The task:
Tell me how many lines of the entries below include the string "description", and give only the number.

Top of Entries supplied

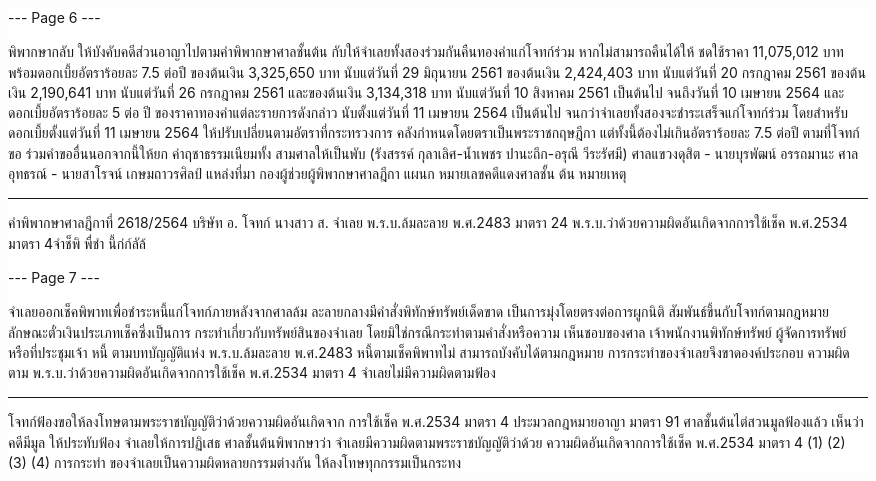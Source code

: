 
--- Page 6 ---

พิพากษากลับ 
ให้บังคับคดีส่วนอาญาไปตามคำพิพากษาศาลชั้นต้น
กับให้จำเลยทั้งสองร่วมกันคืนทองคำแก่โจทก์ร่วม หากไม่สามารถคืนได้ให้
ชดใช้ราคา 11,075,012 บาท พร้อมดอกเบี้ยอัตราร้อยละ 7.5 ต่อปี ของต้นเงิน
3,325,650 บาท นับแต่วันที่ 29 มิถุนายน 2561 ของต้นเงิน 2,424,403 บาท
นับแต่วันที่ 20 กรกฎาคม 2561 ของต้นเงิน 2,190,641 บาท นับแต่วันที่ 26
กรกฎาคม 2561 และของต้นเงิน 3,134,318 บาท นับแต่วันที่ 10 สิงหาคม
2561 เป็นต้นไป จนถึงวันที่ 10 เมษายน 2564 และดอกเบี้ยอัตราร้อยละ 5 ต่อ
ปี ของราคาทองคำแต่ละรายการดังกล่าว นับตั้งแต่วันที่ 11 เมษายน 2564
เป็นต้นไป 
จนกว่าจำเลยทั้งสองจะชำระเสร็จแก่โจทก์ร่วม 
โดยสำหรับ
ดอกเบี้ยตั้งแต่วันที่ 11 เมษายน 2564 ให้ปรับเปลี่ยนตามอัตราที่กระทรวงการ
คลังกำหนดโดยตราเป็นพระราชกฤษฎีกา 
แต่ทั้งนี้ต้องไม่เกินอัตราร้อยละ
7.5 ต่อปี ตามที่โจทก์ขอ ร่วมคำขออื่นนอกจากนี้ให้ยก ค่าฤชาธรรมเนียมทั้ง
สามศาลให้เป็นพับ
(รังสรรค์ กุลาเลิศ-น้ำเพชร ปานะถึก-อรุณี วีระรัศมี)
ศาลแขวงดุสิต - นายบุรพัฒน์ อรรถมานะ
ศาลอุทธรณ์ - นายสาโรจน์ เกษมถาวรศิลป์
แหล่งที่มา
กองผู้ช่วยผู้พิพากษาศาลฎีกา
แผนก
หมายเลขคดีแดงศาลชั้น
ต้น
หมายเหตุ
___________________________
คำพิพากษาศาลฎีกาที่
2618/2564
บริษัท อ.
โจทก์
นางสาว ส.
จำเลย
พ.ร.บ.ล้มละลาย พ.ศ.2483 มาตรา 24
พ.ร.บ.ว่าด้วยความผิดอันเกิดจากการใช้เช็ค พ.ศ.2534 มาตรา 4จำช็พิ
พื่ชำ
นี้ก่ก์ลัล้


--- Page 7 ---

จำเลยออกเช็คพิพาทเพื่อชำระหนี้แก่โจทก์ภายหลังจากศาลล้ม
ละลายกลางมีคำสั่งพิทักษ์ทรัพย์เด็ดขาด 
เป็นการมุ่งโดยตรงต่อการผูกนิติ
สัมพันธ์ขึ้นกับโจทก์ตามกฎหมายลักษณะตั๋วเงินประเภทเช็คซึ่งเป็นการ
กระทำเกี่ยวกับทรัพย์สินของจำเลย โดยมิใช่กรณีกระทำตามคำสั่งหรือความ
เห็นชอบของศาล เจ้าพนักงานพิทักษ์ทรัพย์ ผู้จัดการทรัพย์ หรือที่ประชุมเจ้า
หนี้ ตามบทบัญญัติแห่ง พ.ร.บ.ล้มละลาย พ.ศ.2483 หนี้ตามเช็คพิพาทไม่
สามารถบังคับได้ตามกฎหมาย 
การกระทำของจำเลยจึงขาดองค์ประกอบ
ความผิดตาม พ.ร.บ.ว่าด้วยความผิดอันเกิดจากการใช้เช็ค พ.ศ.2534 มาตรา
4 จำเลยไม่มีความผิดตามฟ้อง
___________________________
โจทก์ฟ้องขอให้ลงโทษตามพระราชบัญญัติว่าด้วยความผิดอันเกิดจาก
การใช้เช็ค พ.ศ.2534 มาตรา 4 ประมวลกฎหมายอาญา มาตรา 91
ศาลชั้นต้นไต่สวนมูลฟ้องแล้ว เห็นว่า คดีมีมูล ให้ประทับฟ้อง
จำเลยให้การปฏิเสธ
ศาลชั้นต้นพิพากษาว่า 
จำเลยมีความผิดตามพระราชบัญญัติว่าด้วย
ความผิดอันเกิดจากการใช้เช็ค พ.ศ.2534 มาตรา 4 (1) (2) (3) (4) การกระทำ
ของจำเลยเป็นความผิดหลายกรรมต่างกัน 
ให้ลงโทษทุกกรรมเป็นกระทง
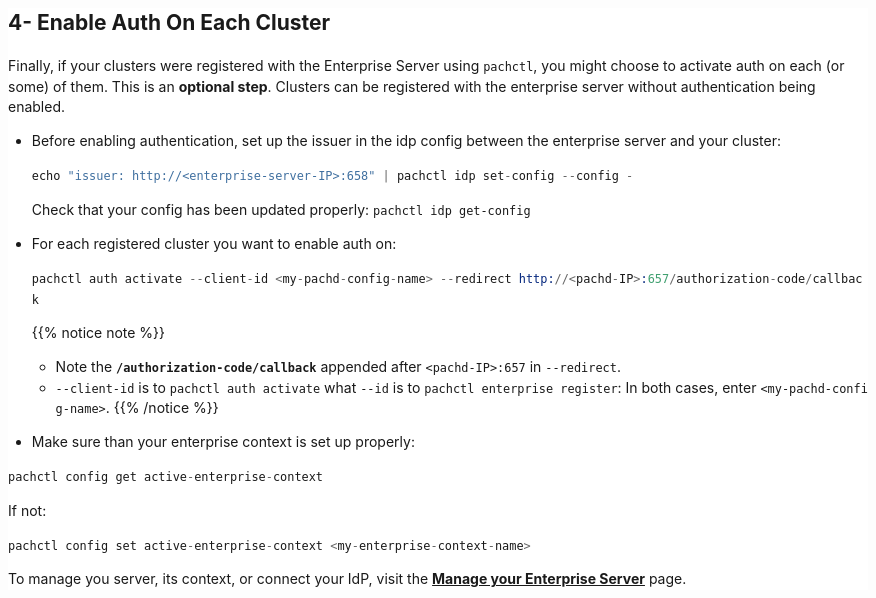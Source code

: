 ## 4- Enable Auth On Each Cluster
Finally, if your clusters were registered with the Enterprise Server using `pachctl`, you might choose to activate auth on each (or some) of them. 
This is an **optional step**. Clusters can be registered with the enterprise server without authentication being enabled.

- Before enabling authentication, set up the issuer in the idp config between the enterprise server and your cluster:
  ```s
  echo "issuer: http://<enterprise-server-IP>:658" | pachctl idp set-config --config -
  ```
  Check that your config has been updated properly: `pachctl idp get-config`

- For each registered cluster you want to enable auth on:
  ```s
  pachctl auth activate --client-id <my-pachd-config-name> --redirect http://<pachd-IP>:657/authorization-code/callback 
  ```
  {{% notice note %}} 
  - Note the **`/authorization-code/callback`** appended after `<pachd-IP>:657` in `--redirect`.
  - `--client-id` is to `pachctl auth activate` what `--id` is to `pachctl enterprise register`: In both cases, enter `<my-pachd-config-name>`. 
  {{% /notice %}}

-	Make sure than your enterprise context is set up properly: 
  ```s
  pachctl config get active-enterprise-context
  ```
  If not: 
  ```s
  pachctl config set active-enterprise-context <my-enterprise-context-name>
  ```

 
To manage you server, its context, or connect your IdP, visit the [**Manage your Enterprise Server**](../manage/) page.


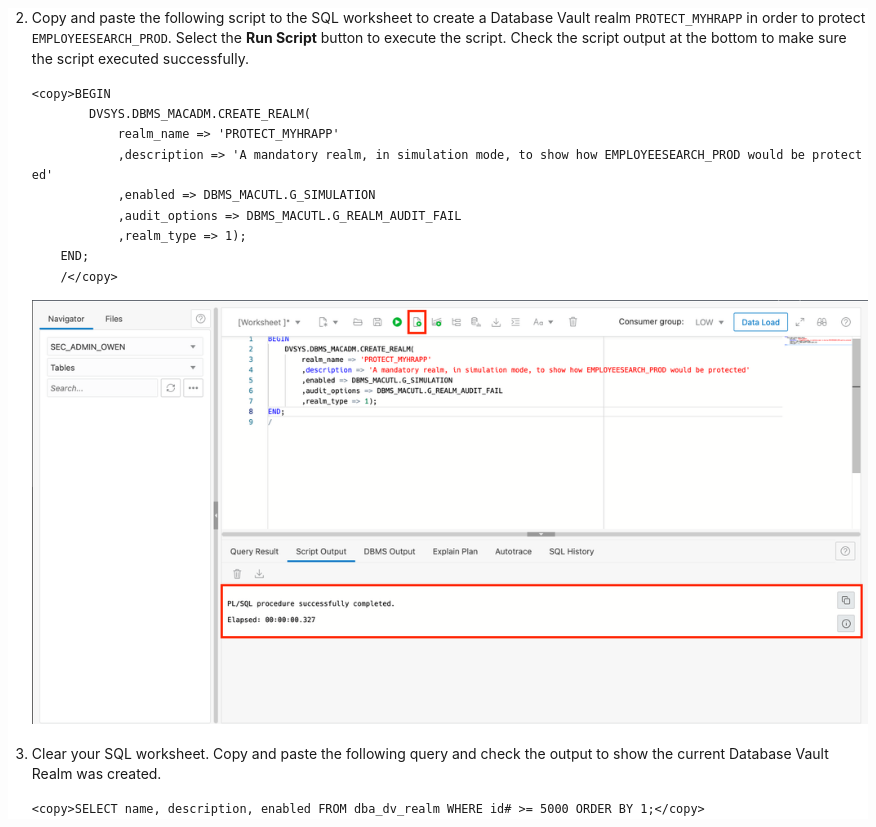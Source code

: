 2. Copy and paste the following script to the SQL worksheet to create a Database Vault realm `PROTECT_MYHRAPP` in order to protect `EMPLOYEESEARCH_PROD`. Select the **Run Script** button to execute the script. Check the script output at the bottom to make sure the script executed successfully.

	```
	<copy>BEGIN
			DVSYS.DBMS_MACADM.CREATE_REALM(
				realm_name => 'PROTECT_MYHRAPP'
				,description => 'A mandatory realm, in simulation mode, to show how EMPLOYEESEARCH_PROD would be protected'
				,enabled => DBMS_MACUTL.G_SIMULATION
				,audit_options => DBMS_MACUTL.G_REALM_AUDIT_FAIL
				,realm_type => 1); 
		END;
		/</copy>
	```

	![Create dv realm](images/create-realm.png)

3. Clear your SQL worksheet. Copy and paste the following query and check the output to show the current Database Vault Realm was created. 

	```	
	<copy>SELECT name, description, enabled FROM dba_dv_realm WHERE id# >= 5000 ORDER BY 1;</copy>
    ```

Bottom of Entries supplied

Problem solution:
2